─── The input ───

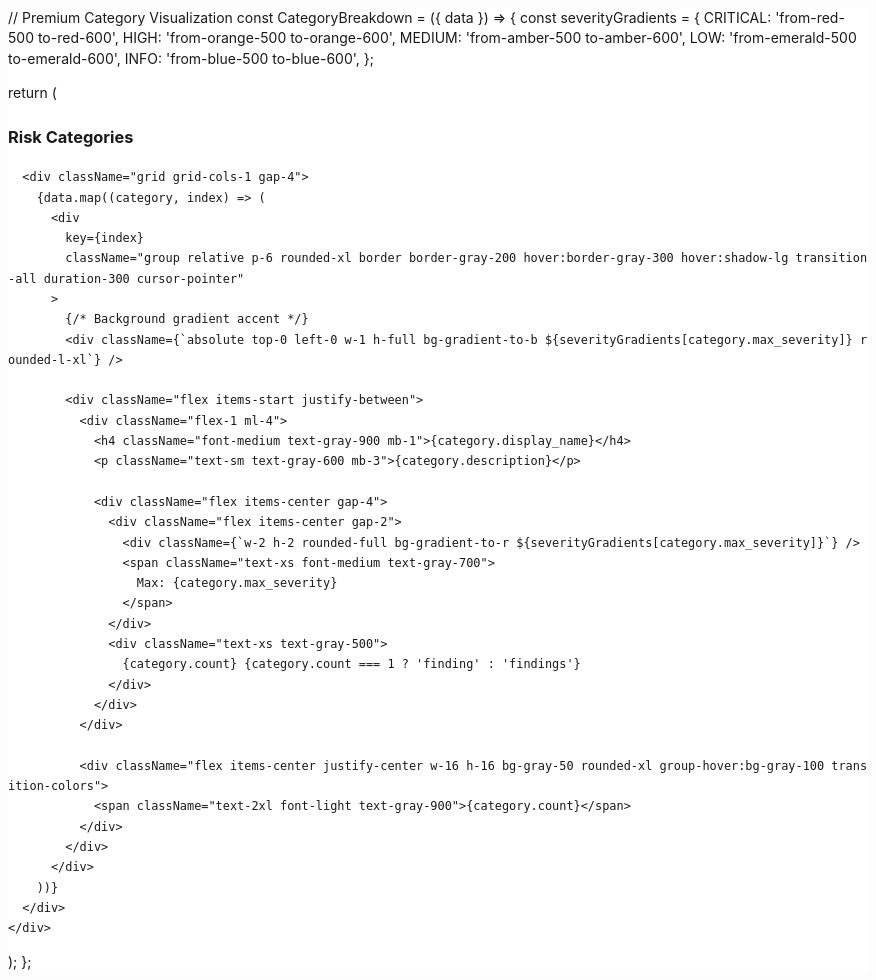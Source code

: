 // Premium Category Visualization
const CategoryBreakdown = ({ data }) => {
  const severityGradients = {
    CRITICAL: 'from-red-500 to-red-600',
    HIGH: 'from-orange-500 to-orange-600',
    MEDIUM: 'from-amber-500 to-amber-600',
    LOW: 'from-emerald-500 to-emerald-600',
    INFO: 'from-blue-500 to-blue-600',
  };
  
  return (
    <div className="bg-white rounded-2xl border border-gray-200 p-8">
      <h3 className="text-lg font-medium text-gray-900 mb-8">Risk Categories</h3>
      
      <div className="grid grid-cols-1 gap-4">
        {data.map((category, index) => (
          <div 
            key={index}
            className="group relative p-6 rounded-xl border border-gray-200 hover:border-gray-300 hover:shadow-lg transition-all duration-300 cursor-pointer"
          >
            {/* Background gradient accent */}
            <div className={`absolute top-0 left-0 w-1 h-full bg-gradient-to-b ${severityGradients[category.max_severity]} rounded-l-xl`} />
            
            <div className="flex items-start justify-between">
              <div className="flex-1 ml-4">
                <h4 className="font-medium text-gray-900 mb-1">{category.display_name}</h4>
                <p className="text-sm text-gray-600 mb-3">{category.description}</p>
                
                <div className="flex items-center gap-4">
                  <div className="flex items-center gap-2">
                    <div className={`w-2 h-2 rounded-full bg-gradient-to-r ${severityGradients[category.max_severity]}`} />
                    <span className="text-xs font-medium text-gray-700">
                      Max: {category.max_severity}
                    </span>
                  </div>
                  <div className="text-xs text-gray-500">
                    {category.count} {category.count === 1 ? 'finding' : 'findings'}
                  </div>
                </div>
              </div>
              
              <div className="flex items-center justify-center w-16 h-16 bg-gray-50 rounded-xl group-hover:bg-gray-100 transition-colors">
                <span className="text-2xl font-light text-gray-900">{category.count}</span>
              </div>
            </div>
          </div>
        ))}
      </div>
    </div>
  );
};
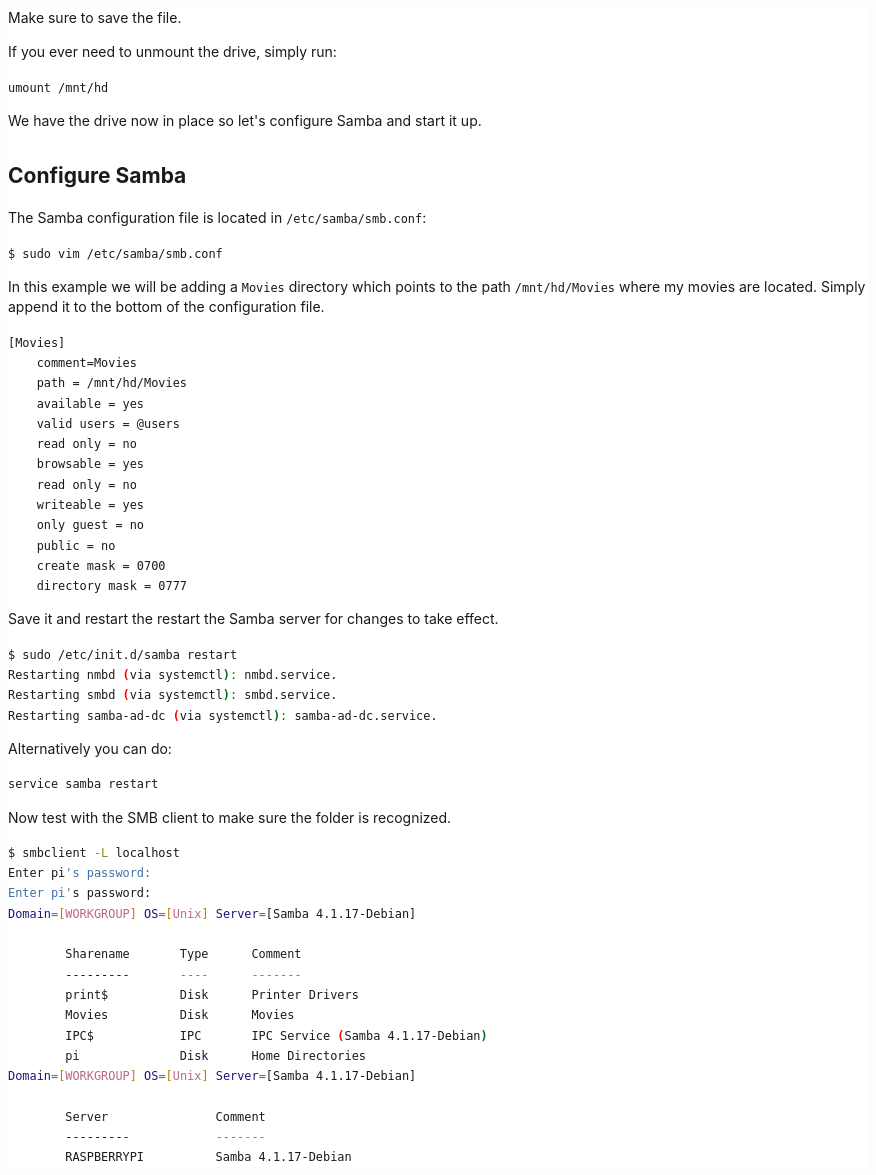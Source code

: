 Make sure to save the file.

If you ever need to unmount the drive, simply run:

```
umount /mnt/hd
```

We have the drive now in place so let's configure Samba and start it up.

## Configure Samba

The Samba configuration file is located in `/etc/samba/smb.conf`:

```bash
$ sudo vim /etc/samba/smb.conf
```

In this example we will be adding a `Movies` directory which points to the path `/mnt/hd/Movies` where my movies are located. Simply append it to the bottom of the configuration file.

```text
[Movies]
    comment=Movies
    path = /mnt/hd/Movies
    available = yes
    valid users = @users
    read only = no
    browsable = yes
    read only = no
    writeable = yes
    only guest = no
    public = no
    create mask = 0700
    directory mask = 0777
```

Save it and restart the restart the Samba server for changes to take effect.

```bash
$ sudo /etc/init.d/samba restart
Restarting nmbd (via systemctl): nmbd.service.
Restarting smbd (via systemctl): smbd.service.
Restarting samba-ad-dc (via systemctl): samba-ad-dc.service.
```
Alternatively you can do:

```bash
service samba restart
```

Now test with the SMB client to make sure the folder is recognized.

```bash
$ smbclient -L localhost
Enter pi's password:
Enter pi's password:
Domain=[WORKGROUP] OS=[Unix] Server=[Samba 4.1.17-Debian]

        Sharename       Type      Comment
        ---------       ----      -------
        print$          Disk      Printer Drivers
        Movies          Disk      Movies
        IPC$            IPC       IPC Service (Samba 4.1.17-Debian)
        pi              Disk      Home Directories
Domain=[WORKGROUP] OS=[Unix] Server=[Samba 4.1.17-Debian]

        Server               Comment
        ---------            -------
        RASPBERRYPI          Samba 4.1.17-Debian
```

───

_Exercise brief:_ Copy from the entries only those lines that hold the word "sudo".

_Completed task:_
$ sudo vim /etc/samba/smb.conf
$ sudo /etc/init.d/samba restart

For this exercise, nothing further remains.